At 01:03 PM 1/4/2002 -0800, Helen Krummenacker wrote:
People really write stories just for themselves?
(As usual, I feel guilty answering this sort of question, because I haven't written any B7 in years. But I do write fanfic still, so....)
I don't write for anyone else *but* myself. Which is a good thing, because I tend to write things nobody but me *wants* to read. (My usual feedback for the fanfic I'm writing these days: "Never would have thought of that. I'm now trying to forget that *you* did." <g>)
So, tell me, why does a peerson write it out if they don't care if anyone reads it?
Not only don't I care if anyone reads my fanfic, but occasionally (though I'm usually coaxed by a friend or my partner into putting the stories on my web page or some other public/semi-public forum) there are stories that I don't *want* to know anyone else has read. The last story I wrote (different fandom) is like that.
Sometimes, I write things that I want to share with the world. Sometimes, I even write things specifically to please other people.
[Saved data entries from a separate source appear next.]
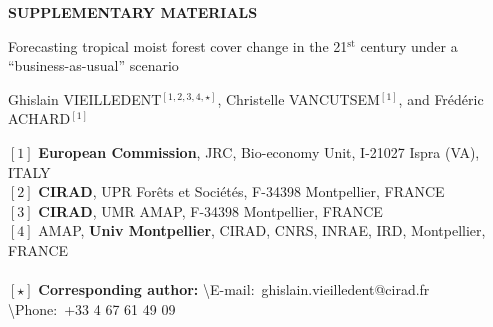 \renewcommand{\bibsection}{}  %

\begin{center}
  \Large{\textbf{SUPPLEMENTARY MATERIALS}}
\end{center}

\vspace{1cm}

\begin{center}
  \LARGE{Forecasting tropical moist forest cover change in the 21$^{\text{st}}$ century under a ``business-as-usual'' scenario}
\end{center}

\vspace{1cm}

\begin{center}
  \large{Ghislain VIEILLEDENT$^{[1, 2, 3, 4, \star]}$, Christelle VANCUTSEM$^{[1]}$, and Frédéric ACHARD$^{[1]}$}
\end{center}

\vspace{1cm}

{\small
  \begin{flushleft}  
    $[1]$ \textbf{European Commission}, JRC, Bio-economy Unit, I-21027 Ispra (VA), ITALY\\
    $[2]$ \textbf{CIRAD}, UPR Forêts et Sociétés, F-34398 Montpellier, FRANCE\\
    $[3]$ \textbf{CIRAD}, UMR AMAP, F-34398 Montpellier, FRANCE\\
    $[4]$ AMAP, \textbf{Univ Montpellier}, CIRAD, CNRS, INRAE, IRD, Montpellier, FRANCE\\
    ~\\
    $[\star]$ \textbf{Corresponding author:}
    \textbackslash{E-mail}:~ghislain.vieilledent@cirad.fr
    \textbackslash{Phone}:~+33 4 67 61 49 09\\
  \end{flushleft}}

\newpage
But then there are things like that last story. I finished it on New Year's Day. It had been in my head for about six weeks before that. It popped up at random moments, it turned up in my dreams, it started getting on my nerves. A lot. So I started writing it, about four weeks into the obsession. Now that it's done--sure, I think about it a little bit, but *as a story.* I think things like "did I *really* handle that character right?" or "I wonder if I ought to write a sequel..." But I don't keep getting pictures in my head (and they weren't pictures I wanted, especially).
So...writing as exorcism, maybe?
But I really do write for me. I wrote fanfic before I knew there was such a thing, and I wrote fanfic during a period of my life when I didn't know any other fans any more and (because fandom had left a bad taste in my mouth) didn't care to. I write because *writing* -- not merely "making up stories," but *putting words on paper,* arranging them, playing with them, looking at them--that's what I do.